Cali was known as an “ambassador” between the Gambino family and mobsters in Sicily. Authorities say he may have been lured out of his red-brick colonial-style home by a gunman who backed his pickup into Cali's Cadillac, damaging it. 

A video showed the assailant pulling a 9mm handgun and firing on Cali about a minute into their conversation, said Dermot Shea, chief of detectives for the New York Police Department. Shot several times, Cali tried to crawl under his SUV to hide. The gunman sped away in a pickup truck.
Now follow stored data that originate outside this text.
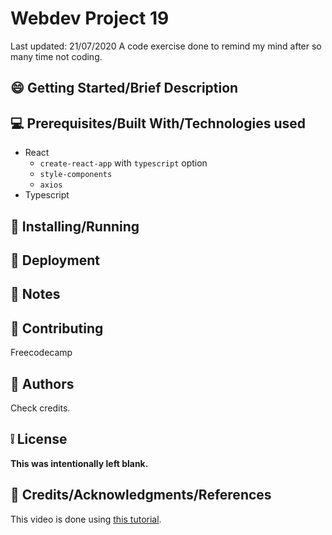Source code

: # Webdev Project 19

Last updated: 21/07/2020
A code exercise done to remind my mind after so many time not coding.

## :smile: **Getting Started/Brief Description**

## :computer: **Prerequisites/Built With/Technologies used**

- React
  - `create-react-app` with `typescript` option
  - `style-components`
  - `axios`
- Typescript

## :page_facing_up: **Installing/Running**

## :car: **Deployment**

## :memo: **Notes**

## :bell: **Contributing**

Freecodecamp

## :speech_balloon: **Authors**

Check credits.

## :grey_exclamation: **License**

**This was intentionally left blank.**

## :email: **Credits/Acknowledgments/References**

This video is done using [this tutorial](https://www.youtube.com/watch?v=F2JCjVSZlG0).
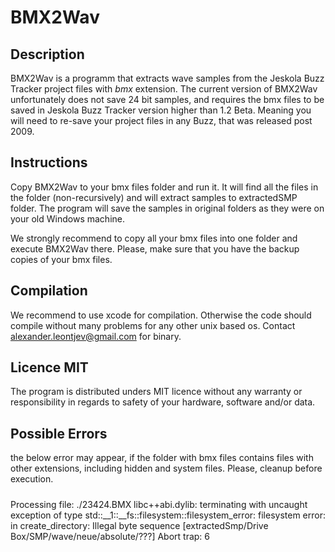 
# BMX2Wav

## Description
BMX2Wav is a programm that extracts wave samples from the Jeskola Buzz Tracker project files with *bmx* extension. The current version of BMX2Wav unfortunately does not save 24 bit samples, and requires the bmx files to be saved in Jeskola Buzz Tracker version higher than 1.2 Beta. Meaning you will need to re-save your project files in any Buzz, that was released post 2009.

## Instructions
Copy BMX2Wav to your bmx files folder and run it. It will find all the files in the folder (non-recursively) and will extract samples to extractedSMP folder. The program will save the samples in original folders as they were on your old Windows machine.

We strongly recommend to copy all your bmx files into one folder and execute BMX2Wav there. Please, make sure that you have the backup copies of your bmx files.

## Compilation
We recommend to use xcode for compilation. Otherwise the code should compile without many problems for any other unix based os. Contact alexander.leontjev@gmail.com for binary.

## Licence MIT
The program is distributed unders MIT licence without any warranty or responsibility in regards to safety of your hardware, software and/or data. 

## Possible Errors
the below error may appear, if the folder with bmx files contains files with other extensions, including hidden and system files. Please, cleanup before execution.
#####
Processing file: ./23424.BMX
libc++abi.dylib: terminating with uncaught exception of type std::__1::__fs::filesystem::filesystem_error: filesystem error: in create_directory: Illegal byte sequence [extractedSmp/Drive Box/SMP/wave/neue/absolute/???]
Abort trap: 6
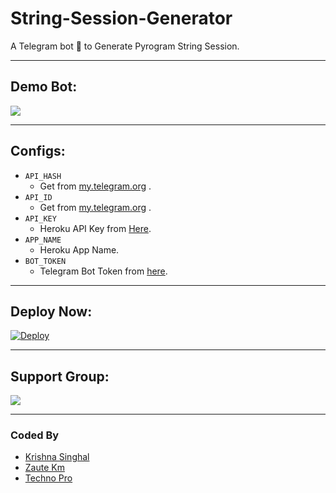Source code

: # String-Session-Generator
A Telegram bot 🤖 to Generate Pyrogram String Session.

------

## Demo Bot:
<a href="https://t.me/VCSong21_bot"><img src="https://img.shields.io/badge/Telegram-Bot-blue.svg?logo=telegram"></a>

-------

## Configs:
- `API_HASH`
  - Get from [my.telegram.org](https://my.telegram.org) .
- `API_ID`
  - Get from [my.telegram.org](https://my.telegram.org) .
- `API_KEY`
  - Heroku API Key from [Here](https://dashboard.heroku.com/account).
- `APP_NAME`
  - Heroku App Name.
- `BOT_TOKEN`
  - Telegram Bot Token from [here](https://t.me/BotFather).

--------

## Deploy Now:
[![Deploy](https://www.herokucdn.com/deploy/button.svg)](https://heroku.com/deploy?template=https://github.com/Titan-OP/String-Session-Generator/tree/master)

--------

## Support Group:
<a href="https://t.me/TITANX_CHAT/5"><img src="https://img.shields.io/badge/Telegram-Join%20Telegram%20Group-blue.svg?logo=telegram"></a>

--------

### Coded By
- [Krishna Singhal](https://github.com/Krishna-Singhal)
- [Zaute Km](https://github.com/ZauteKm)
- [Techno Pro](https://GitHub.com/Titan-OP)
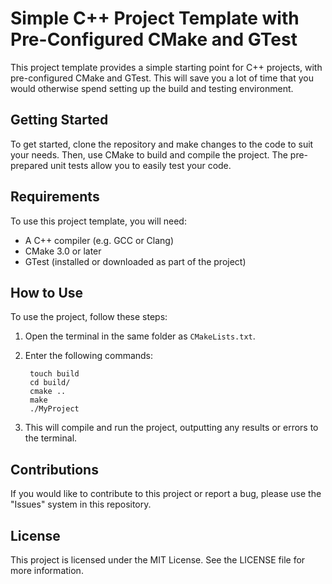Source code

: 
# Simple C++ Project Template with Pre-Configured CMake and GTest

This project template provides a simple starting point for C++ projects, with pre-configured CMake and GTest. This will save you a lot of time that you would otherwise spend setting up the build and testing environment.

## Getting Started

To get started, clone the repository and make changes to the code to suit your needs. Then, use CMake to build and compile the project. The pre-prepared unit tests allow you to easily test your code.

## Requirements

To use this project template, you will need:

- A C++ compiler (e.g. GCC or Clang)
- CMake 3.0 or later
- GTest (installed or downloaded as part of the project)

## How to Use

To use the project, follow these steps:

1. Open the terminal in the same folder as `CMakeLists.txt`.
2. Enter the following commands:

		touch build
		cd build/
		cmake ..
		make
		./MyProject
	
4. This will compile and run the project, outputting any results or errors to the terminal.

## Contributions

If you would like to contribute to this project or report a bug, please use the "Issues" system in this repository.

## License

This project is licensed under the MIT License. See the LICENSE file for more information.
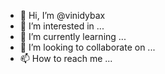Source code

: - 👋 Hi, I’m @vinidybax
- 👀 I’m interested in ...
- 🌱 I’m currently learning ...
- 💞️ I’m looking to collaborate on ...
- 📫 How to reach me ...

<!---
vinidybax/vinidybax is a ✨ special ✨ repository because its `README.md` (this file) appears on your GitHub profile.
You can click the Preview link to take a look at your changes.
--->
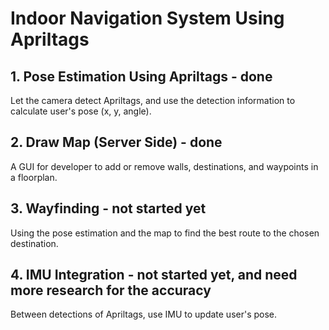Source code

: # Indoor Navigation System Using Apriltags

## 1. Pose Estimation Using Apriltags - done
Let the camera detect Apriltags, and use the detection information to calculate user's pose (x, y, angle).

## 2. Draw Map (Server Side) - done
A GUI for developer to add or remove walls, destinations, and waypoints in a floorplan.

## 3. Wayfinding - not started yet
Using the pose estimation and the map to find the best route to the chosen destination.

## 4. IMU Integration - not started yet, and need more research for the accuracy
Between detections of Apriltags, use IMU to update user's pose. 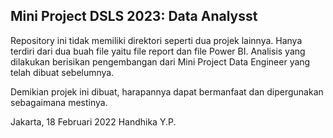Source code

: ## Mini Project DSLS 2023: Data Analysst
  
Repository ini tidak memiliki direktori seperti dua projek lainnya. Hanya terdiri dari dua buah file yaitu file report dan file Power BI. Analisis yang dilakukan berisikan pengembangan dari Mini Project Data Engineer yang telah dibuat sebelumnya. 

Demikian projek ini dibuat, harapannya dapat bermanfaat dan dipergunakan sebagaimana mestinya.

Jakarta, 18 Februari 2022
Handhika Y.P.
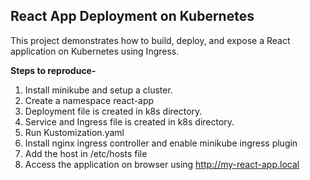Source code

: ## React App Deployment on Kubernetes

This project demonstrates how to build, deploy, and expose a React application on Kubernetes using Ingress.

**Steps to reproduce-** 

1. Install minikube and setup a cluster.
2. Create a namespace react-app
3. Deployment file is created in k8s directory.
4. Service and Ingress file is created in k8s directory.
5. Run Kustomization.yaml
6. Install nginx ingress controller and enable minikube ingress plugin
7. Add the host in /etc/hosts file
8. Access the application on browser using http://my-react-app.local
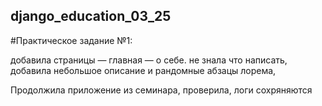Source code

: ## django_education_03_25

#Практическое задание №1:

добавила страницы
— главная
— о себе.
не знала что написать, добавила  небольшое описание и рандомные абзацы лорема,

Продолжила приложение из семинара, проверила, логи сохряняются
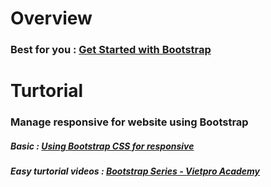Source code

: # Overview
### Best for you : [ Get Started with Bootstrap ](https://wiki.matbao.net/bootstrap-la-gi-cai-dat-bootstrap-web-chuan-responsive/)
# Turtorial
### Manage responsive for website using Bootstrap
##### Basic : [Using Bootstrap CSS for responsive](https://csc.edu.vn/lap-trinh-va-csdl/tin-tuc/kien-thuc-lap-trinh/su-dung-bootstrap-de-tao-giao-dien-cho-trang-web-ho-tro-responsive-162)
##### Easy turtorial videos : [Bootstrap Series - Vietpro Academy](https://www.youtube.com/playlist?list=PLQi-dJ8Gqv2i1NHD8f-E2w-zrrr9G7HUJ)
No arrests have been made. 

An emergency medical team rushed Cali to Staten Island University Hospital North, where he was pronounced dead. 

Some experts say Cali's death may have stemmed from a personal slight, or a concern that he was about to flip and help law enforcement. Or it may have been something simple, like an old-school turf war in which a rival wanted Cali's business and thought the only way to take it was by force. 

In the end, Cali's grisly death may be his lasting legacy. 

“In recent years, I’d say it’s more likely that a boss would be taken out by federal prosecutors than by somebody with a gun," McShane said. “The biggest headline he ever made was getting murdered by his cohorts.”

This article contains material from The Associated Press.